Turkey is set to introduce tougher regulations on cryptocurrency transactions in an effort to curb money laundering and financial crime, according to a report by state-run Anadolu Agency (AA).
The proposed rules will require crypto platforms to collect comprehensive information on the source and purpose of each transaction. Users must include a transaction description of at least 20 characters with every transfer, AA reported on Tuesday.
Additionally, platforms will have to enforce mandatory holding periods on crypto withdrawals in cases where the Travel Rule does not apply. These will include a 48-hour delay for most withdrawals and a 72-hour delay for a user’s first withdrawal from any account.
The new measures are part of a broader regulatory push by the Ministry of Treasury and Finance to tighten oversight of crypto asset service providers (CASPs).
Daily and monthly caps on stablecoin transfers
According to the report, Turkey’s Ministry of Treasury and Finance plans to implement daily and monthly limits on stablecoin transfers as part of efforts to prevent the rapid movement of illicit funds, particularly those linked to illegal betting and fraud. Users will be restricted to transfers of $3,000 per day and $50,000 per month.
However, platforms that fully comply with the Travel Rule—by collecting complete identity information for both senders and recipients—will be allowed to enforce these limits at twice the standard thresholds.

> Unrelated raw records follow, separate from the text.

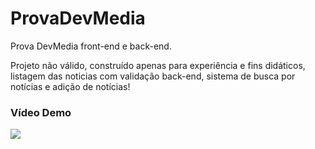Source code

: # ProvaDevMedia
Prova DevMedia front-end e back-end.

Projeto não válido, construído apenas para experiência e fins didáticos,
listagem das noticias com validação back-end, 
sistema de busca por notícias e adição de notícias!

### Vídeo Demo
[![](http://img.youtube.com/vi/Ft7nfxheTlU/0.jpg)](http://www.youtube.com/watch?v=Ft7nfxheTlU "Demonstração da aplicação")
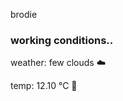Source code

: brodie

<!--weather_start-->
### working conditions..

weather: few clouds ☁️

temp: 12.10 °C 👕

<!--weather_end-->
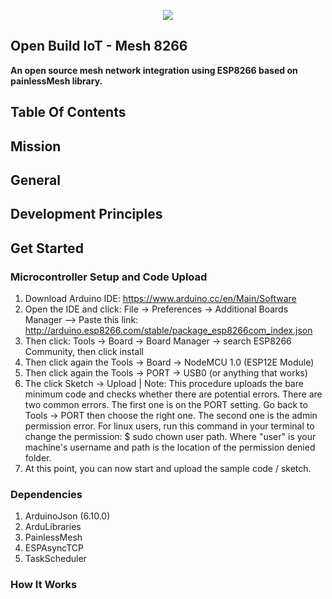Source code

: <p align="center"> 
<img src="https://github.com/OpenBuildProject/OpenBuild_IoT-Mesh8266/blob/master/logo.png">
</p>

## Open Build IoT - Mesh 8266
**An open source mesh network integration using ESP8266 based on painlessMesh library.**

## Table Of Contents

## Mission
## General
## Development Principles
## Get Started
### Microcontroller Setup and Code Upload <a name="setup"></a>
1. Download Arduino IDE: https://www.arduino.cc/en/Main/Software
2. Open the IDE and click: File -> Preferences -> Additional Boards Manager --> Paste this link: http://arduino.esp8266.com/stable/package_esp8266com_index.json
3. Then click: Tools -> Board -> Board Manager -> search ESP8266 Community, then click install
4. Then click again the Tools -> Board -> NodeMCU 1.0 (ESP12E Module)
5. Then click again the Tools -> PORT -> USB0 (or anything that works)
6. The click Sketch -> Upload | Note: This procedure uploads the bare minimum code and checks whether there are potential errors. There are two common errors. The first one is on the PORT setting. Go back to Tools -> PORT then choose the right one. The second one is the admin permission error. For linux users, run this command in your terminal to change the permission: $ sudo chown user path. Where "user" is your machine's username and path is the location of the permission denied folder. 
7. At this point, you can now start and upload the sample code / sketch. 
### Dependencies
1. ArduinoJson (6.10.0)
2. ArduLibraries
3. PainlessMesh
4. ESPAsyncTCP
5. TaskScheduler
### How It Works

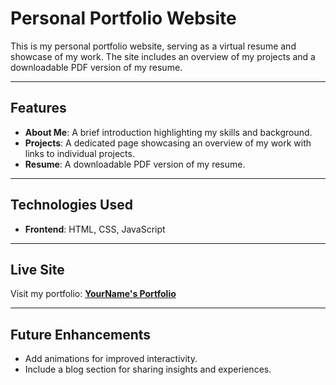 # Personal Portfolio Website

This is my personal portfolio website, serving as a virtual resume and showcase of my work. The site includes an overview of my projects and a downloadable PDF version of my resume.

---

## Features
- **About Me**: A brief introduction highlighting my skills and background.
- **Projects**: A dedicated page showcasing an overview of my work with links to individual projects.
- **Resume**: A downloadable PDF version of my resume.

---

## Technologies Used
- **Frontend**: HTML, CSS, JavaScript

---

## Live Site
Visit my portfolio: [**YourName's Portfolio**](https://martinestrin.com)

---

## Future Enhancements
- Add animations for improved interactivity.
- Include a blog section for sharing insights and experiences.

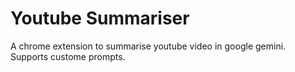 # Youtube Summariser
A chrome extension to summarise youtube video in google gemini.
Supports custome prompts.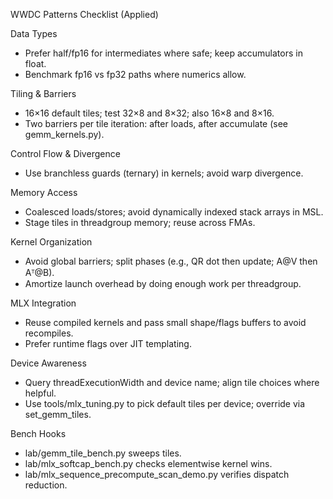 WWDC Patterns Checklist (Applied)

Data Types
- Prefer half/fp16 for intermediates where safe; keep accumulators in float.
- Benchmark fp16 vs fp32 paths where numerics allow.

Tiling & Barriers
- 16×16 default tiles; test 32×8 and 8×32; also 16×8 and 8×16.
- Two barriers per tile iteration: after loads, after accumulate (see gemm_kernels.py).

Control Flow & Divergence
- Use branchless guards (ternary) in kernels; avoid warp divergence.

Memory Access
- Coalesced loads/stores; avoid dynamically indexed stack arrays in MSL.
- Stage tiles in threadgroup memory; reuse across FMAs.

Kernel Organization
- Avoid global barriers; split phases (e.g., QR dot then update; A@V then Aᵀ@B).
- Amortize launch overhead by doing enough work per threadgroup.

MLX Integration
- Reuse compiled kernels and pass small shape/flags buffers to avoid recompiles.
- Prefer runtime flags over JIT templating.

Device Awareness
- Query threadExecutionWidth and device name; align tile choices where helpful.
- Use tools/mlx_tuning.py to pick default tiles per device; override via set_gemm_tiles.

Bench Hooks
- lab/gemm_tile_bench.py sweeps tiles.
- lab/mlx_softcap_bench.py checks elementwise kernel wins.
- lab/mlx_sequence_precompute_scan_demo.py verifies dispatch reduction.

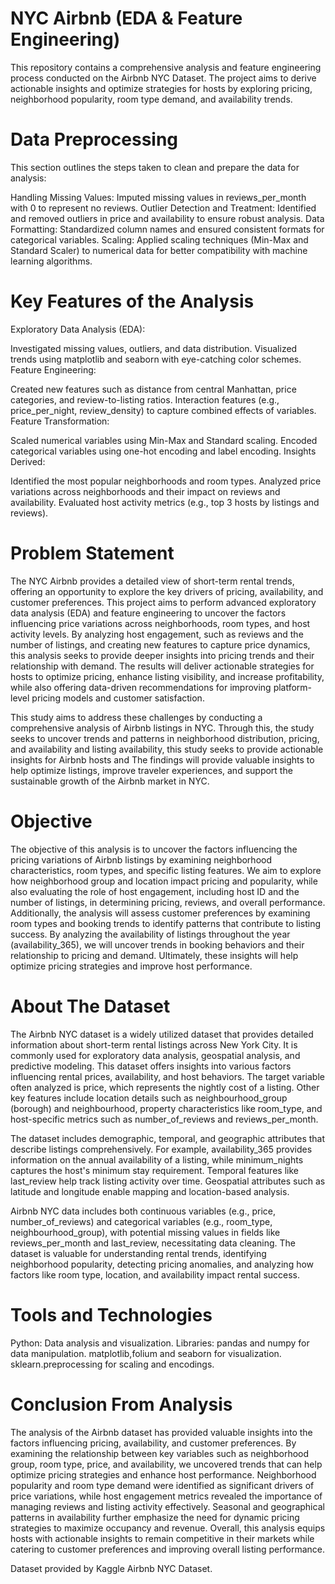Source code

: # NYC Airbnb (EDA & Feature Engineering)

This repository contains a comprehensive analysis and feature engineering process conducted on the Airbnb NYC Dataset. The project aims to derive actionable insights and optimize strategies for hosts by exploring pricing, neighborhood popularity, room type demand, and availability trends.

# Data Preprocessing
This section outlines the steps taken to clean and prepare the data for analysis:

Handling Missing Values: Imputed missing values in reviews_per_month with 0 to represent no reviews.
Outlier Detection and Treatment: Identified and removed outliers in price and availability to ensure robust analysis.
Data Formatting: Standardized column names and ensured consistent formats for categorical variables.
Scaling: Applied scaling techniques (Min-Max and Standard Scaler) to numerical data for better compatibility with machine learning algorithms.


# Key Features of the Analysis
Exploratory Data Analysis (EDA):

Investigated missing values, outliers, and data distribution.
Visualized trends using matplotlib and seaborn with eye-catching color schemes.
Feature Engineering:

Created new features such as distance from central Manhattan, price categories, and review-to-listing ratios.
Interaction features (e.g., price_per_night, review_density) to capture combined effects of variables.
Feature Transformation:

Scaled numerical variables using Min-Max and Standard scaling.
Encoded categorical variables using one-hot encoding and label encoding.
Insights Derived:

Identified the most popular neighborhoods and room types.
Analyzed price variations across neighborhoods and their impact on reviews and availability.
Evaluated host activity metrics (e.g., top 3 hosts by listings and reviews).



# Problem Statement
The NYC Airbnb provides a detailed view of short-term rental trends, offering an opportunity to explore the key drivers of pricing, availability, and customer preferences. This project aims to perform advanced exploratory data analysis (EDA) and feature engineering to uncover the factors influencing price variations across neighborhoods, room types, and host activity levels. By analyzing host engagement, such as reviews and the number of listings, and creating new features to capture price dynamics, this analysis seeks to provide deeper insights into pricing trends and their relationship with demand. The results will deliver actionable strategies for hosts to optimize pricing, enhance listing visibility, and increase profitability, while also offering data-driven recommendations for improving platform-level pricing models and customer satisfaction.

This study aims to address these challenges by conducting a comprehensive analysis of Airbnb listings in NYC. Through this, the study seeks to uncover trends and patterns in neighborhood distribution, pricing, and availability and listing availability, this study seeks to provide actionable insights for Airbnb hosts and The findings will provide valuable insights to help optimize listings, improve traveler experiences, and support the sustainable growth of the Airbnb market in NYC.

# Objective
The objective of this analysis is to uncover the factors influencing the pricing variations of Airbnb listings by examining neighborhood characteristics, room types, and specific listing features. We aim to explore how neighborhood group and location impact pricing and popularity, while also evaluating the role of host engagement, including host ID and the number of listings, in determining pricing, reviews, and overall performance. Additionally, the analysis will assess customer preferences by examining room types and booking trends to identify patterns that contribute to listing success. By analyzing the availability of listings throughout the year (availability_365), we will uncover trends in booking behaviors and their relationship to pricing and demand. Ultimately, these insights will help optimize pricing strategies and improve host performance.

# About The Dataset
The Airbnb NYC dataset is a widely utilized dataset that provides detailed information about short-term rental listings across New York City. It is commonly used for exploratory data analysis, geospatial analysis, and predictive modeling. This dataset offers insights into various factors influencing rental prices, availability, and host behaviors. The target variable often analyzed is price, which represents the nightly cost of a listing. Other key features include location details such as neighbourhood_group (borough) and neighbourhood, property characteristics like room_type, and host-specific metrics such as number_of_reviews and reviews_per_month.

The dataset includes demographic, temporal, and geographic attributes that describe listings comprehensively. For example, availability_365 provides information on the annual availability of a listing, while minimum_nights captures the host's minimum stay requirement. Temporal features like last_review help track listing activity over time. Geospatial attributes such as latitude and longitude enable mapping and location-based analysis.

Airbnb NYC data includes both continuous variables (e.g., price, number_of_reviews) and categorical variables (e.g., room_type, neighbourhood_group), with potential missing values in fields like reviews_per_month and last_review, necessitating data cleaning. The dataset is valuable for understanding rental trends, identifying neighborhood popularity, detecting pricing anomalies, and analyzing how factors like room type, location, and availability impact rental success.

# Tools and Technologies
Python: Data analysis and visualization.
Libraries:
pandas and numpy for data manipulation.
matplotlib,folium and seaborn for visualization.
sklearn.preprocessing for scaling and encodings.

# Conclusion From Analysis
The analysis of the Airbnb dataset has provided valuable insights into the factors influencing pricing, availability, and customer preferences. By examining the relationship between key variables such as neighborhood group, room type, price, and availability, we uncovered trends that can help optimize pricing strategies and enhance host performance. Neighborhood popularity and room type demand were identified as significant drivers of price variations, while host engagement metrics revealed the importance of managing reviews and listing activity effectively. Seasonal and geographical patterns in availability further emphasize the need for dynamic pricing strategies to maximize occupancy and revenue. Overall, this analysis equips hosts with actionable insights to remain competitive in their markets while catering to customer preferences and improving overall listing performance.


Dataset provided by Kaggle Airbnb NYC Dataset.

Treasury and Finance Minister Mehmet Şimşek emphasized that the objective is to combat criminal abuse without hindering legitimate use of digital assets. “Legitimate crypto asset activity will still have room to operate,” he told Anadolu Agency.
Şimşek also warned that noncompliant platforms could face a range of consequences, including administrative penalties, financial sanctions, license denial, or revocation.
Transfers related to liquidity provision, market making, and arbitrage will be exempt from the limits, provided users can verify the source of funds and such activity is monitored under the oversight of the respective platform.
Turkey to harmonize crypto regulations with international standards
The newly proposed regulations represent one of Turkey’s most significant efforts to bring its crypto framework in line with international standards, including the European Union’s Markets in Crypto-Assets (MiCA) regulation.
Earlier in March, the Capital Markets Board (CMB) rolled out licensing and operational requirements for crypto asset service providers (CASPs). Under the new framework, the CMB now holds full regulatory authority over crypto exchanges, wallet services, and custodians—bringing Turkey’s oversight approach closer to global norms.

The regulations establish stringent criteria for setting up crypto asset service providers (CASPs) in Turkey, covering executive qualifications, shareholder structures, and minimum capital requirements. Crypto exchanges are required to maintain at least $4.1 million in capital, while custodians must hold a minimum of $13.7 million.